Князь Андрей стал возражать и доказывать свой план, который мог быть одинаково хорош с планом Вейротера, но имел тот недостаток, что план Вейротера уже был одобрен. Как только князь Андрей стал доказывать невыгоды того и выгоды своего, князь Долгоруков перестал его слушать и рассеянно смотрел не на карту, а на лицо князя Андрея.
– Впрочем, у Кутузова будет нынче военный совет: вы там можете всё это высказать, – сказал Долгоруков.
– Я это и сделаю, – сказал князь Андрей, отходя от карты.
– И о чем вы заботитесь, господа? – сказал Билибин, до сих пор с веселой улыбкой слушавший их разговор и теперь, видимо, собираясь пошутить. – Будет ли завтра победа или поражение, слава русского оружия застрахована. Кроме вашего Кутузова, нет ни одного русского начальника колонн. Начальники: Неrr general Wimpfen, le comte de Langeron, le prince de Lichtenstein, le prince de Hohenloe et enfin Prsch… prsch… et ainsi de suite, comme tous les noms polonais. [Вимпфен, граф Ланжерон, князь Лихтенштейн, Гогенлое и еще Пришпршипрш, как все польские имена.]
– Taisez vous, mauvaise langue, [Удержите ваше злоязычие.] – сказал Долгоруков. – Неправда, теперь уже два русских: Милорадович и Дохтуров, и был бы 3 й, граф Аракчеев, но у него нервы слабы.

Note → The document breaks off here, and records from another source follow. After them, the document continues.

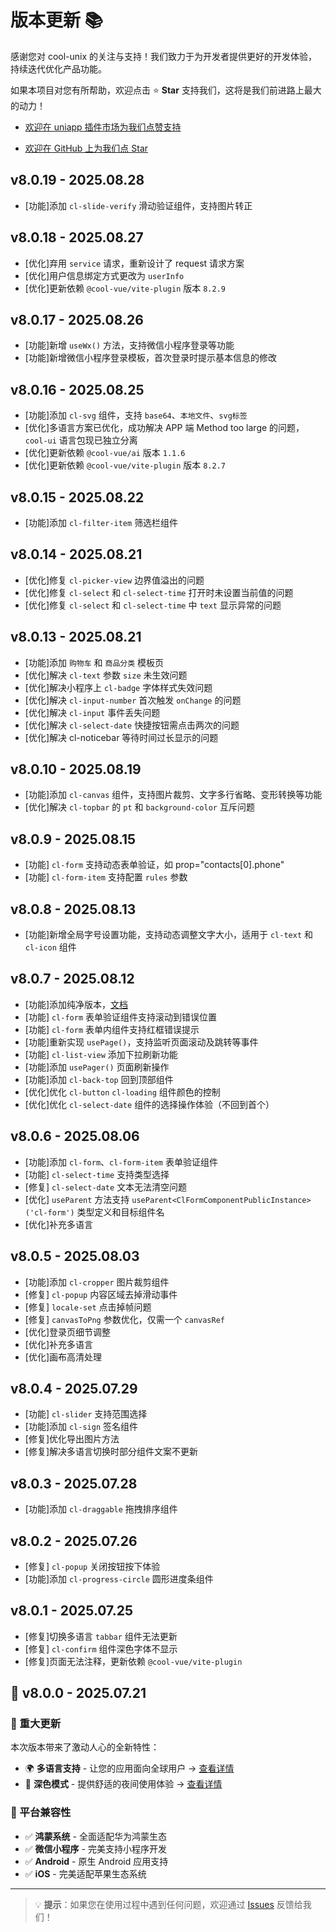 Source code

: # 版本更新 📚

感谢您对 cool-unix 的关注与支持！我们致力于为开发者提供更好的开发体验，持续迭代优化产品功能。

如果本项目对您有所帮助，欢迎点击 ⭐ **Star** 支持我们，这将是我们前进路上最大的动力！

- [欢迎在 uniapp 插件市场为我们点赞支持](https://ext.dcloud.net.cn/plugin?id=24497#rating)

- [欢迎在 GitHub 上为我们点 Star](https://github.com/cool-team-official/cool-unix)

## v8.0.19 - 2025.08.28

- [功能]添加 `cl-slide-verify` 滑动验证组件，支持图片转正

## v8.0.18 - 2025.08.27

- [优化]弃用 `service` 请求，重新设计了 request 请求方案
- [优化]用户信息绑定方式更改为 `userInfo`
- [优化]更新依赖 `@cool-vue/vite-plugin` 版本 `8.2.9`

## v8.0.17 - 2025.08.26

- [功能]新增 `useWx()` 方法，支持微信小程序登录等功能
- [功能]新增微信小程序登录模板，首次登录时提示基本信息的修改

## v8.0.16 - 2025.08.25

- [功能]添加 `cl-svg` 组件，支持 `base64`、`本地文件`、`svg标签`
- [优化]多语言方案已优化，成功解决 APP 端 Method too large 的问题，`cool-ui` 语言包现已独立分离
- [优化]更新依赖 `@cool-vue/ai` 版本 `1.1.6`
- [优化]更新依赖 `@cool-vue/vite-plugin` 版本 `8.2.7`

## v8.0.15 - 2025.08.22

- [功能]添加 `cl-filter-item` 筛选栏组件

## v8.0.14 - 2025.08.21

- [优化]修复 `cl-picker-view` 边界值溢出的问题
- [优化]修复 `cl-select` 和 `cl-select-time` 打开时未设置当前值的问题
- [优化]修复 `cl-select` 和 `cl-select-time` 中 `text` 显示异常的问题

## v8.0.13 - 2025.08.21

- [功能]添加 `购物车` 和 `商品分类` 模板页
- [优化]解决 `cl-text` 参数 `size` 未生效问题
- [优化]解决小程序上 `cl-badge` 字体样式失效问题
- [优化]解决 `cl-input-number` 首次触发 `onChange` 的问题
- [优化]解决 `cl-input` 事件丢失问题
- [优化]解决 `cl-select-date` 快捷按钮需点击两次的问题
- [优化]解决 cl-noticebar 等待时间过长显示的问题

## v8.0.10 - 2025.08.19

- [功能]添加 `cl-canvas` 组件，支持图片裁剪、文字多行省略、变形转换等功能
- [优化]解决 `cl-topbar` 的 `pt` 和 `background-color` 互斥问题

## v8.0.9 - 2025.08.15

- [功能] `cl-form` 支持动态表单验证，如 prop="contacts[0].phone"
- [功能] `cl-form-item` 支持配置 `rules` 参数

## v8.0.8 - 2025.08.13

- [功能]新增全局字号设置功能，支持动态调整文字大小，适用于 `cl-text` 和 `cl-icon` 组件

## v8.0.7 - 2025.08.12

- [功能]添加纯净版本，[文档](/src/introduce/clean.md)
- [功能] `cl-form` 表单验证组件支持滚动到错误位置
- [功能] `cl-form` 表单内组件支持红框错误提示
- [功能]重新实现 `usePage()`，支持监听页面滚动及跳转等事件
- [功能] `cl-list-view` 添加下拉刷新功能
- [功能]添加 `usePager()` 页面刷新操作
- [功能]添加 `cl-back-top` 回到顶部组件
- [优化]优化 `cl-button` `cl-loading` 组件颜色的控制
- [优化]优化 `cl-select-date` 组件的选择操作体验（不回到首个）

## v8.0.6 - 2025.08.06

- [功能]添加 `cl-form`、`cl-form-item` 表单验证组件
- [功能] `cl-select-time` 支持类型选择
- [修复] `cl-select-date` 文本无法清空问题
- [优化] `useParent` 方法支持 `useParent<ClFormComponentPublicInstance>('cl-form')` 类型定义和目标组件名
- [优化]补充多语言

## v8.0.5 - 2025.08.03

- [功能]添加 `cl-cropper` 图片裁剪组件
- [修复] `cl-popup` 内容区域去掉滑动事件
- [修复] `locale-set` 点击掉帧问题
- [修复] `canvasToPng` 参数优化，仅需一个 `canvasRef`
- [优化]登录页细节调整
- [优化]补充多语言
- [优化]画布高清处理

## v8.0.4 - 2025.07.29

- [功能] `cl-slider` 支持范围选择
- [功能]添加 `cl-sign` 签名组件
- [修复]优化导出图片方法
- [修复]解决多语言切换时部分组件文案不更新

## v8.0.3 - 2025.07.28

- [功能]添加 `cl-draggable` 拖拽排序组件

## v8.0.2 - 2025.07.26

- [修复] `cl-popup` 关闭按钮按下体验
- [功能]添加 `cl-progress-circle` 圆形进度条组件

## v8.0.1 - 2025.07.25

- [修复]切换多语言 `tabbar` 组件无法更新
- [修复] `cl-confirm` 组件深色字体不显示
- [修复]页面无法注释，更新依赖 `@cool-vue/vite-plugin`

## 🎉 v8.0.0 - 2025.07.21

### 🚀 重大更新

本次版本带来了激动人心的全新特性：

- 🌍 **多语言支持** - 让您的应用面向全球用户 → [查看详情](/src/introduce/i18n.md)
- 🌙 **深色模式** - 提供舒适的夜间使用体验 → [查看详情](/src/introduce/theme.md)

### 📱 平台兼容性

- ✅ **鸿蒙系统** - 全面适配华为鸿蒙生态
- ✅ **微信小程序** - 完美支持小程序开发
- ✅ **Android** - 原生 Android 应用支持
- ✅ **iOS** - 完美适配苹果生态系统

---

> 💡 **提示**：如果您在使用过程中遇到任何问题，欢迎通过 [Issues](https://github.com/cool-team-official/cool-unix/issues) 反馈给我们！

– Однако Михаил Иларионович, я думаю, вышел, – сказал князь Андрей. – Желаю счастия и успеха, господа, – прибавил он и вышел, пожав руки Долгорукову и Бибилину.
Возвращаясь домой, князь Андрей не мог удержаться, чтобы не спросить молчаливо сидевшего подле него Кутузова, о том, что он думает о завтрашнем сражении?
Кутузов строго посмотрел на своего адъютанта и, помолчав, ответил:
– Я думаю, что сражение будет проиграно, и я так сказал графу Толстому и просил его передать это государю. Что же, ты думаешь, он мне ответил? Eh, mon cher general, je me mele de riz et des et cotelettes, melez vous des affaires de la guerre. [И, любезный генерал! Я занят рисом и котлетами, а вы занимайтесь военными делами.] Да… Вот что мне отвечали!


В 10 м часу вечера Вейротер с своими планами переехал на квартиру Кутузова, где и был назначен военный совет. Все начальники колонн были потребованы к главнокомандующему, и, за исключением князя Багратиона, который отказался приехать, все явились к назначенному часу.
Вейротер, бывший полным распорядителем предполагаемого сражения, представлял своею оживленностью и торопливостью резкую противоположность с недовольным и сонным Кутузовым, неохотно игравшим роль председателя и руководителя военного совета. Вейротер, очевидно, чувствовал себя во главе.движения, которое стало уже неудержимо. Он был, как запряженная лошадь, разбежавшаяся с возом под гору. Он ли вез, или его гнало, он не знал; но он несся во всю возможную быстроту, не имея времени уже обсуждать того, к чему поведет это движение. Вейротер в этот вечер был два раза для личного осмотра в цепи неприятеля и два раза у государей, русского и австрийского, для доклада и объяснений, и в своей канцелярии, где он диктовал немецкую диспозицию. Он, измученный, приехал теперь к Кутузову.